Task goal: I would like each line of the data that holds the word "following" copied out.

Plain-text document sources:
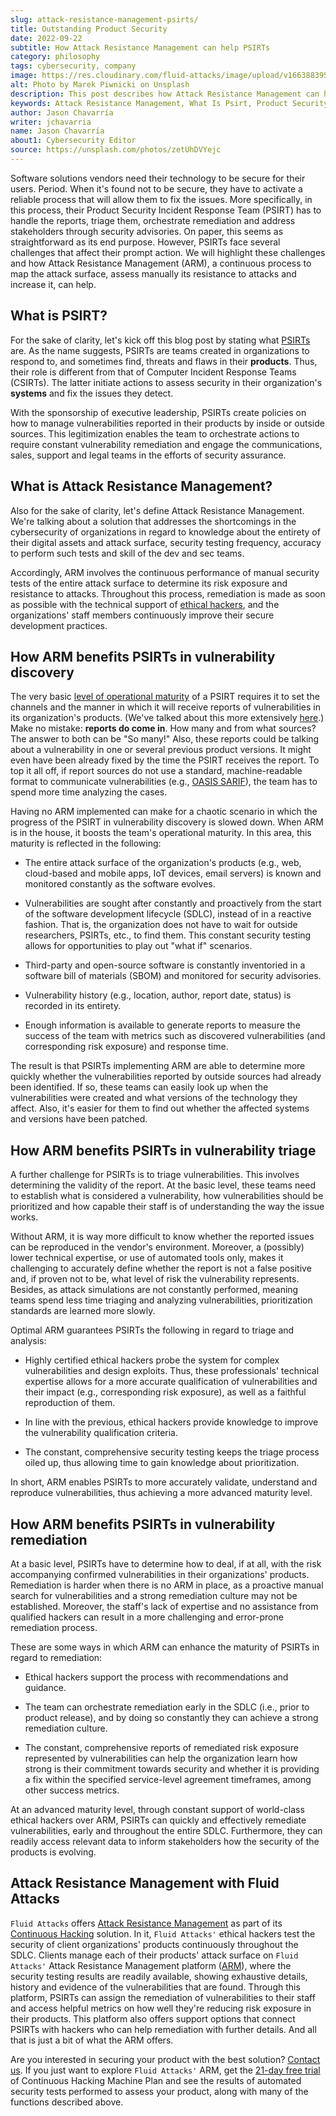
 ```yaml
---
slug: attack-resistance-management-psirts/
title: Outstanding Product Security
date: 2022-09-22
subtitle: How Attack Resistance Management can help PSIRTs
category: philosophy
tags: cybersecurity, company
image: https://res.cloudinary.com/fluid-attacks/image/upload/v1663883952/blog/attack-resistance-management-psirts/cover_psirt.webp
alt: Photo by Marek Piwnicki on Unsplash
description: This post describes how Attack Resistance Management can help enhance the operational maturity of PSIRTs in vulnerability discovery, triage and remediation.
keywords: Attack Resistance Management, What Is Psirt, Product Security Incident Response Team, Ethical Hackers, Vulnerability Discovery, Vulnerability Triage, Vulnerability Remediation, Ethical Hacking, Pentesting
author: Jason Chavarría
writer: jchavarria
name: Jason Chavarría
about1: Cybersecurity Editor
source: https://unsplash.com/photos/zetUhDVYejc
---
```


Software solutions vendors need their technology
to be secure for their users.
Period.
When it's found not to be secure,
they have to activate a reliable process
that will allow them to fix the issues.
More specifically,
in this process,
their Product Security Incident Response Team (PSIRT)
has to handle the reports,
triage them,
orchestrate remediation
and address stakeholders through security advisories.
On paper,
this seems as straightforward as its end purpose.
However,
PSIRTs face several challenges
that affect their prompt action.
We will highlight these challenges
and how Attack Resistance Management (ARM),
a continuous process to map the attack surface,
assess manually its resistance to attacks
and increase it,
can help.

## What is PSIRT?

For the sake of clarity,
let's kick off this blog post
by stating what [PSIRTs](https://www.first.org/standards/frameworks/psirts/psirt_services_framework_v1.1)
are.
As the name suggests,
PSIRTs are teams created in organizations to respond to,
and sometimes find,
threats and flaws in their **products**.
Thus,
their role is different from that of Computer Incident Response Teams (CSIRTs).
The latter initiate actions
to assess security in their organization's **systems**
and fix the issues they detect.

With the sponsorship of executive leadership,
PSIRTs create policies
on how to manage vulnerabilities reported in their products
by inside or outside sources.
This legitimization enables the team to orchestrate actions
to require constant vulnerability remediation
and engage the communications,
sales,
support and legal teams
in the efforts of security assurance.

## What is Attack Resistance Management?

Also for the sake of clarity,
let's define Attack Resistance Management.
We're talking about a solution
that addresses the shortcomings in the cybersecurity of organizations
in regard to knowledge
about the entirety of their digital assets
and attack surface,
security testing frequency,
accuracy to perform such tests
and skill of the dev and sec teams.

Accordingly,
ARM involves the continuous performance of manual security tests
of the entire attack surface
to determine its risk exposure
and resistance to attacks.
Throughout this process,
remediation is made as soon as possible
with the technical support of [ethical hackers](../what-is-ethical-hacking/),
and the organizations' staff members
continuously improve their secure development practices.

## How ARM benefits PSIRTs in vulnerability discovery

The very basic [level of operational maturity](https://www.first.org/standards/frameworks/psirts/psirt_maturity_document)
of a PSIRT
requires it to set the channels
and the manner
in which it will receive reports
of vulnerabilities in its organization's products.
(We've talked about this more extensively [here](../iso-iec-29147/).)
Make no mistake: **reports do come in**.
How many and from what sources?
The answer to both can be "So many!"
Also,
these reports could be talking about a vulnerability
in one or several previous product versions.
It might even have been already fixed
by the time the PSIRT receives the report.
To top it all off,
if report sources do not use a standard,
machine-readable format to communicate vulnerabilities
(e.g., [OASIS SARIF](../oasis-sarif/)),
the team has to spend more time analyzing the cases.

Having no ARM implemented can make for a chaotic scenario
in which the progress of the PSIRT in vulnerability discovery is slowed down.
When ARM is in the house,
it boosts the team's operational maturity.
In this area,
this maturity is reflected in the following:

- The entire attack surface of the organization's products
  (e.g., web, cloud-based and mobile apps, IoT devices, email servers)
  is known
  and monitored constantly as the software evolves.

- Vulnerabilities are sought after constantly
  and proactively from the start of the software development lifecycle (SDLC),
  instead of in a reactive fashion.
  That is,
  the organization does not have to wait for outside researchers,
  PSIRTs, etc.,
  to find them.
  This constant security testing allows for opportunities
  to play out "what if" scenarios.

- Third-party
  and open-source software is constantly inventoried
  in a software bill of materials (SBOM)
  and monitored for security advisories.

- Vulnerability history
  (e.g., location, author, report date, status)
  is recorded in its entirety.

- Enough information is available
  to generate reports
  to measure the success of the team
  with metrics such as discovered vulnerabilities
  (and corresponding risk exposure)
  and response time.

The result is
that PSIRTs implementing ARM are able to determine more quickly
whether the vulnerabilities reported by outside sources
had already been identified.
If so,
these teams can easily look up
when the vulnerabilities were created
and what versions of the technology they affect.
Also,
it's easier for them to find out
whether the affected systems
and versions have been patched.

<cta-banner
  buttontxt="Read more"
  link="/solutions/vulnerability-management/"
  title="Get started with Fluid Attacks' Vulnerability Management solution
  right now"
/>

## How ARM benefits PSIRTs in vulnerability triage

A further challenge for PSIRTs is to triage vulnerabilities.
This involves determining the validity of the report.
At the basic level,
these teams need to establish what is considered a vulnerability,
how vulnerabilities should be prioritized
and how capable their staff is of understanding the way the issue works.

Without ARM,
it is way more difficult to know
whether the reported issues can be reproduced in the vendor's environment.
Moreover,
a (possibly) lower technical expertise,
or use of automated tools only,
makes it challenging
to accurately define
whether the report is not a false positive and,
if proven not to be,
what level of risk the vulnerability represents.
Besides,
as attack simulations are not constantly performed,
meaning teams spend less time triaging and analyzing vulnerabilities,
prioritization standards are learned more slowly.

Optimal ARM guarantees PSIRTs the following in regard to triage and analysis:

- Highly certified ethical hackers probe the system for complex vulnerabilities
  and design exploits.
  Thus,
  these professionals' technical expertise allows
  for a more accurate qualification of vulnerabilities
  and their impact
  (e.g., corresponding risk exposure),
  as well as a faithful reproduction of them.

- In line with the previous,
  ethical hackers provide knowledge
  to improve the vulnerability qualification criteria.

- The constant,
  comprehensive security testing keeps the triage process oiled up,
  thus allowing time to gain knowledge about prioritization.

In short,
ARM enables PSIRTs to more accurately validate,
understand and reproduce vulnerabilities,
thus achieving a more advanced maturity level.

## How ARM benefits PSIRTs in vulnerability remediation

At a basic level,
PSIRTs have to determine how to deal,
if at all,
with the risk accompanying confirmed vulnerabilities
in their organizations' products.
Remediation is harder
when there is no ARM in place,
as a proactive manual search for vulnerabilities
and a strong remediation culture may not be established.
Moreover,
the staff's lack of expertise
and no assistance from qualified hackers can result
in a more challenging
and error-prone remediation process.

These are some ways in which ARM can enhance the maturity of PSIRTs
in regard to remediation:

- Ethical hackers support the process
  with recommendations and guidance.

- The team can orchestrate remediation early in the SDLC
  (i.e., prior to product release),
  and by doing so constantly
  they can achieve a strong remediation culture.

- The constant,
  comprehensive reports
  of remediated risk exposure represented by vulnerabilities
  can help the organization learn
  how strong is their commitment towards security
  and whether it is providing a fix
  within the specified service-level agreement timeframes,
  among other success metrics.

At an advanced maturity level,
through constant support of world-class ethical hackers over ARM,
PSIRTs can quickly and effectively remediate vulnerabilities,
early and throughout the entire SDLC.
Furthermore,
they can readily access relevant data
to inform stakeholders
how the security of the products is evolving.

## Attack Resistance Management with Fluid Attacks

`Fluid Attacks` offers [Attack Resistance Management](../../platform/arm/)
as part of its [Continuous Hacking](../../services/continuous-hacking/)
solution.
In it,
`Fluid Attacks'` ethical hackers
test the security of client organizations' products
continuously throughout the SDLC.
Clients manage each of their products' attack surface
on `Fluid Attacks'` Attack Resistance Management platform
([ARM](https://app.fluidattacks.com/)),
where the security testing results are readily available,
showing exhaustive details,
history
and evidence of the vulnerabilities that are found.
Through this platform,
PSIRTs can assign the remediation of vulnerabilities to their staff
and access helpful metrics
on how well they're reducing risk exposure in their products.
This platform also offers support options
that connect PSIRTs with hackers
who can help remediation with further details.
And all that is just a bit of what the ARM offers.

Are you interested in securing your product
with the best solution?
[Contact us](../../contact-us/).
If you just want to explore `Fluid Attacks'` ARM,
get the [21-day free trial](../../free-trial/)
of Continuous Hacking Machine Plan
and see the results of automated security tests
performed to assess your product,
along with many of the functions described above.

Output for this task:
this maturity is reflected in the following:
Optimal ARM guarantees PSIRTs the following in regard to triage and analysis:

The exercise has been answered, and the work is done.